Werkbeschreibung

Biografisches:

Die gebürtige Amerikanerin Rosemary Rauber-Singleton (*1958 Davenport/Iowa) genoss ihre Ausbildung an der University of Missouri, wo sie 1981 in den Fächern Malerei, Zeichnen und Fotografie abschloss. Es folgte eine Weiterbildung in New York am International Center of Photography (1981-82), an der Parsons School of Design (1983) und der Art Students League (1986-87). R. Rauber-Singleton lebt und arbeitet seit 1990 in der Schweiz. Seit 2000 leitet die Künstlerin in Oberlunkhofen das Atelier Artplace, wo sie Malen und Aktzeichnen unterrichtet. Ihre Werke werden regelmässig in Einzel- und Gruppenausstellungen in der Schweiz und den USA gezeigt.

 

Material und Technik:

R. Rauber-Singleton malt in Acryl auf Leinwand. Punktuell integriert sie Collage-Elemente in das Bildgeschehen, ritzt Muster und ausdrucksstarke Linien oder schreibt in die noch nasse Malschicht. Den Gemälden der Künstlerin liegen Fotografien als Inspirationsquelle zugrunde, die sie einzeln oder in kompositorisch und inhaltlich aufeinander Bezug nehmende Gruppen zusammenfasst.

 

Bildsprache und künstlerische Aussage:

Die Gemälde von R. Rauber-Singleton sind in die drei Werkgruppen Here and There, Portraits und Around the Water eingeteilt. Die Here and There-Serie umfasst Stadtansichten, Jahrmärkte und Verbildlichungen (zwischen-)menschlicher Gefühle. Sie erforscht Auffassungen von Heimat und Identität, thematisiert die sich wandelnde Einstellung der Künstlerin gegenüber den Orten in den USA, an denen sie gelebt hat, oder gegenüber Zürich, in dessen Nähe sie heute wohnt. Wie in einem Tagebuch finden sich zuweilen Andenken an die dargestellten Orte, wie Eintrittskarten und Bahntickets, aber auch eigene oder zitierte Texte, die einer lebhafteren Wahrnehmung der dargestellten Szenen dienen. R. Rauber-Singleton integriert in der Collage-Technik auch Briefe ihres Grossvaters, die er einst vom jeweiligen Arbeitsort in der Fremde zurück nach Hause an seine Familie schickte. Mittels dieser Briefe gewinnen die Themen ‘Heimat’ und ‘Heimweh’ an historischer Signifikanz, beleuchten sie doch Trennungsschmerz und Sehnsucht nach Geborgenheit. Mit jedem Bild findet eine neue Identifikation mit der seelischen und geografischen Befindlichkeit und Zugehörigkeit statt.

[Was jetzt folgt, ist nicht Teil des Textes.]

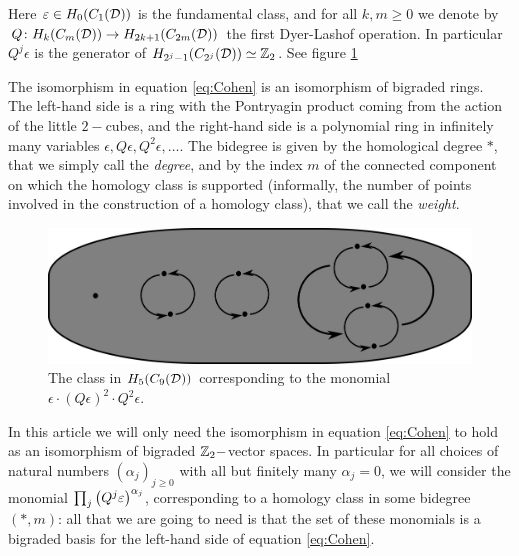 Here $\varepsilon\in H_0(C_1(\mathcal{D}))$ is the fundamental class, and for all
$k,m\geq 0$ we denote by $Q\colon H_k(C_m(\mathcal{D}))\to H_{2k+1}(C_{2m}(\mathcal{D}))$
the first Dyer-Lashof operation. In particular $Q^j\epsilon$ is the generator of
$H_{2^j-1}(C_{2^j}(\mathcal{D}))\simeq\mathbb{Z}_2$. See figure \ref{fig:monomial}

The isomorphism in equation \ref{eq:Cohen} is
an isomorphism of bigraded rings. The left-hand side is a ring with the Pontryagin product
coming from the action of the little $2-$cubes,
and the right-hand side is a polynomial ring in infinitely many variables $\epsilon,Q\epsilon,Q^2\epsilon,\dots$.
The bidegree is given by the homological degree
$*$, that we simply call the \emph{degree},
and by the index $m$ of the connected component
on which the homology class is supported (informally, the number of points
involved in the construction of a homology class), that we call the \emph{weight}.

 \begin{figure}\centering
 \includegraphics[scale=0.7]{figures/monomial.png}
 \caption{The class in $H_5(C_9(\mathcal{D}))$ corresponding to the monomial $\epsilon\cdot(Q\epsilon)^2\cdot Q^2\epsilon$.}
\label{fig:monomial}
\end{figure}

In this article we will only need the isomorphism in equation \ref{eq:Cohen} to hold as
an isomorphism of bigraded $\mathbb{Z}_2-$vector spaces.
In particular for all choices of natural numbers $(\alpha_j)_{j\geq 0}$ with all but finitely
many $\alpha_j=0$, we will consider the monomial $\prod_j\left(Q^j\varepsilon\right)^{\alpha_j}$, corresponding to
a homology class in some bidegree $(*,m)$: all that
we are going to need is that the set of these monomials is a bigraded basis for the
left-hand side of equation \ref{eq:Cohen}.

                              Wo in den Stadtbildern oft eingrenzende Horizontalen und Vertikalen und ein kubistisches, teils stark abstrahiertes Formenvokabular die Komposition bestimmen, da definieren sich die Gemälde der Werkserien Portraits und Around the Water durch eine belebte, fliessende Pinselführung.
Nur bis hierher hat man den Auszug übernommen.